Exercise prompt
Your task is to copy every line of the records below that contains "value".

Information supplied
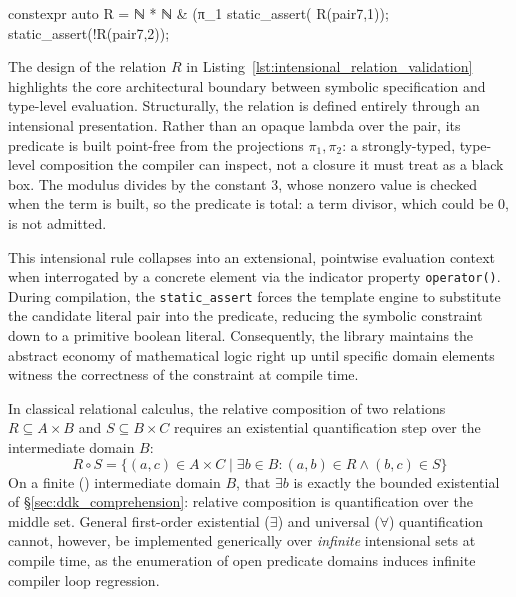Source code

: \documentclass[11pt, a4paper]{article}
\begin{document}
\begin{listing}[htbp]
\caption{The residue relation $\{(a,b) \in \mathbb{N}\times\mathbb{N} \mid b = a \bmod 3\}$ as a strongly-typed point-free predicate, and its pointwise validation.  The divisor is a constant, so the predicate is total.}
\label{lst:intensional_relation_validation}
\begin{cpp}
constexpr auto R = ℕ * ℕ & (π_1 %
static_assert( R(pair{7,1}));
static_assert(!R(pair{7,2}));
\end{cpp}
\end{listing}

The design of the relation $R$ in Listing~\ref{lst:intensional_relation_validation} highlights the core architectural boundary between symbolic specification and type-level evaluation.
Structurally, the relation is defined entirely through an intensional presentation.
Rather than an opaque lambda over the pair, its predicate is built point-free from the projections $\pi_1, \pi_2$: a strongly-typed, type-level composition the compiler can inspect, not a closure it must treat as a black box.
The modulus divides by the constant $3$, whose nonzero value is checked when the term is built, so the predicate is total: a term divisor, which could be $0$, is not admitted.

This intensional rule collapses into an extensional, pointwise evaluation context when interrogated by a concrete element via the indicator property \texttt{operator()}.
During compilation, the \texttt{static\_assert} forces the template engine to substitute the candidate literal pair into the predicate, reducing the symbolic constraint down to a primitive boolean literal.
Consequently, the library maintains the abstract economy of mathematical logic right up until specific domain elements witness the correctness of the constraint at compile time.

In classical relational calculus, the relative composition of two relations $R \subseteq A \times B$ and $S \subseteq B \times C$ requires an existential quantification step over the intermediate domain $B$:
\begin{equation}
R \circ S = \{ (a, c) \in A \times C \mid \exists b \in B : (a, b) \in R \land (b, c) \in S \}
\end{equation}
On a finite () intermediate domain $B$, that $\exists b$ is exactly the bounded existential of §\ref{sec:ddk_comprehension}: relative composition is quantification over the middle set.
General first-order existential ($\exists$) and universal ($\forall$) quantification cannot, however, be implemented generically over \emph{infinite} intensional sets at compile time, as the enumeration of open predicate domains induces infinite compiler loop regression.
\end{document}
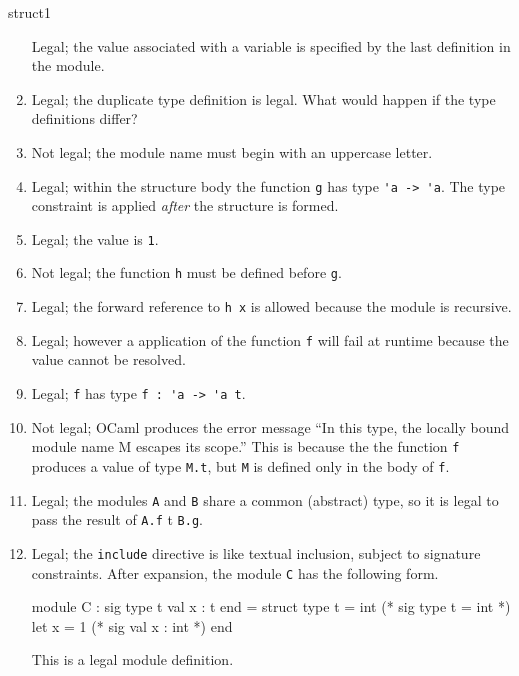 \begin{exercise}{struct1}
\begin{answer}
\begin{enumerate}
Legal; the value associated with a variable is specified by the last
definition in the module.
\item 

Legal; the duplicate type definition is legal.  What would happen if
the type definitions differ?
\item 

Not legal; the module name must begin with an uppercase letter.
\item 

Legal; within the structure body the function \hbox{\lstinline/g/} has
type \hbox{\lstinline$'a -> 'a$}.  The type constraint is
applied \emph{after} the structure is formed.
\item 

Legal; the value is \hbox{\lstinline$1$}.
\item 

Not legal; the function \hbox{\lstinline/h/} must be defined before \hbox{\lstinline/g/}.
\item 

Legal; the forward reference to \hbox{\lstinline$h x$} is allowed
because the module is recursive.
\item 

Legal; however a application of the function \hbox{\lstinline/f/} will fail at
runtime because the value cannot be resolved.
\item 

Legal; \hbox{\lstinline/f/} has type \hbox{\lstinline$f : 'a -> 'a t$}.
\item

Not legal; OCaml produces the error message ``In this type, the
locally bound module name M escapes its scope.''  This is because the
the function \hbox{\lstinline/f/} produces a value of type \hbox{\lstinline$M.t$},
but \hbox{\lstinline$M$} is defined only in the body of \hbox{\lstinline/f/}.

\item

Legal; the modules \hbox{\lstinline/A/} and \hbox{\lstinline/B/} share a common (abstract) type,
so it is legal to pass the result of \lstinline $A.f$
t \hbox{\lstinline$B.g$}.

\item

Legal; the \hbox{\lstinline$include$} directive is like textual inclusion,
subject to signature constraints.  After expansion, the module \hbox{\lstinline/C/}
has the following form.

\begin{ocaml}
module C : sig
   type t
   val x : t
end = struct
   type t = int (* sig type t = int *)
   let x = 1    (* sig val x : int *)
end
\end{ocaml}
%
This is a legal module definition.
\end{enumerate}
\fi\end{answer}
\end{exercise}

Solved exercise
The modulus divides by the constant $3$, whose nonzero value is checked when the term is built, so the predicate is total: a term divisor, which could be $0$, is not admitted.
Legal; the value associated with a variable is specified by the last
Legal; the value is \hbox{\lstinline$1$}.
runtime because the value cannot be resolved.
the function \hbox{\lstinline/f/} produces a value of type \hbox{\lstinline$M.t$},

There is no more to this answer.